Tuesday, November 18, 2025

Tactogram, Sentuhan Teknologi Pemandu Jutaan Langkah

 

 

Kita berjalan di antara gedung dan pertokoan, melintasi taman-taman kota, dan segala fasilitas publik seperti terminal dan stasiun kereta, terasa begitu biasa. Langkah kaki kita terayun dengan mantap, tahu kemana arah berpijak. Mata kita menangkap semua tanda tanpa perlu bertanya-tanya.

Pernahkah kita berpikir, bagaimana dengan kelompok masyarakat lain -mereka yang melihat dunia dengan cara berbeda- beradaptasi dengan desain kota yang terasa wajar?

Masyarakat tunanetra, yang terhubung dengan dunia lewat suara, sentuhan dan bunyi.

Kita yang bisa melihat seringkali lupa, bahwa bagi mereka, informasi visual yang bertebaran di ruang publik -dari rambu di jalan hingga peta petunjuk- bagaikan sebuah jurang yang memisahkan mereka dari kemandirian. Desain untuk orientasi dan mobilitas yang mengandalkan mata tak pernah adil bagi tunanetra.

Salah satu dosen saya pernah berkata, seorang arsitek harus bisa menciptakan desain yang humanis, desain yang berpusat pada manusia sebagai pengguna.
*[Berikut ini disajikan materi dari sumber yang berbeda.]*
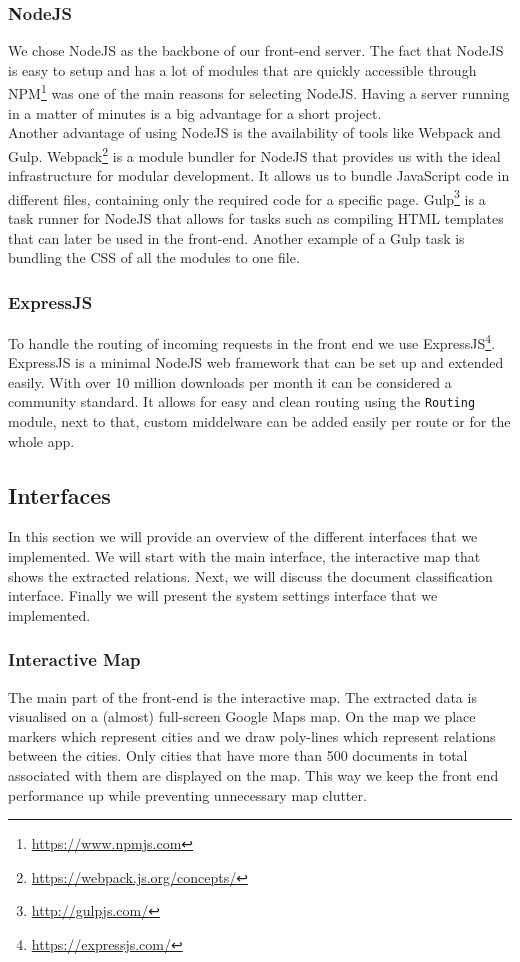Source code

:\subsubsection{NodeJS}
We chose NodeJS as the backbone of our front-end server. The fact that NodeJS is easy to setup and has a lot of modules that are quickly accessible through NPM\footnote{\url{https://www.npmjs.com}} was one of the main reasons for selecting NodeJS. Having a server running in a matter of minutes is a big advantage for a short project.\\
Another advantage of using NodeJS is the availability of tools like Webpack and Gulp. Webpack\footnote{\url{https://webpack.js.org/concepts/}} is a module bundler for NodeJS that provides us with the ideal infrastructure for modular development. It allows us to bundle JavaScript code in different files, containing only the required code for a specific page. Gulp\footnote{\url{http://gulpjs.com/}} is a task runner for NodeJS that allows for tasks such as compiling HTML templates that can later be used in the front-end. Another example of a Gulp task is bundling the CSS of all the modules to one file.

\subsubsection{ExpressJS}

To handle the routing of incoming requests in the front end we use ExpressJS\footnote{\url{https://expressjs.com/}}. ExpressJS is a minimal NodeJS web framework that can be set up and extended easily. With over 10 million downloads per month it can be considered a community standard. It allows for easy and clean routing using the \texttt{Routing} module, next to that, custom middelware can be added easily per route or for the whole app.

\subsection{Interfaces}
In this section we will provide an overview of the different interfaces that we implemented. We will start with the main interface, the interactive map that shows the extracted relations. Next, we will discuss the document classification interface. Finally we will present the system settings interface that we implemented.

\subsubsection{Interactive Map}
The main part of the front-end is the interactive map. The extracted data is visualised on a (almost) full-screen Google Maps map. On the map we place markers which represent cities and we draw poly-lines which represent relations between the cities. Only cities that have more than 500 documents in total associated with them are displayed on the map. This way we keep the front end performance up while preventing unnecessary map clutter.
Artinya sebagai desainer kita harus memahami manusia, menekankan empati, termasuk mengerti apa yang diperlukan berbagai pihak termasuk kelompok rentan seperti penyandang disabilitas, lansia, sehingga menciptakan desain yang mudah diakses bagi banyak orang.

Realitanya dalam pekerjaan saya sehari-hari, desain arsitektur untuk penyandang disabilitas sering dikesampingkan atau hanya menjadi tempelan karena berbagai alasan. Adalah fakta, di banyak sudut kota, ketidakadilan untuk penyandang disabilitas dalam hal ini tunanetra masih menjadi masalah yang nyata.

JARAK YANG TERBENTANG

World Health Organization memperkirakan bahwa ada lebih dari tujuh juta orang menjadi buta setiap tahunnya. Di Indonesia, angka tunanetra prevalensinya mencapai 1,5% dari populasi, yang berarti jumlahnya lebih dari empat juta orang. Jumlah ini akan terus bertambah.  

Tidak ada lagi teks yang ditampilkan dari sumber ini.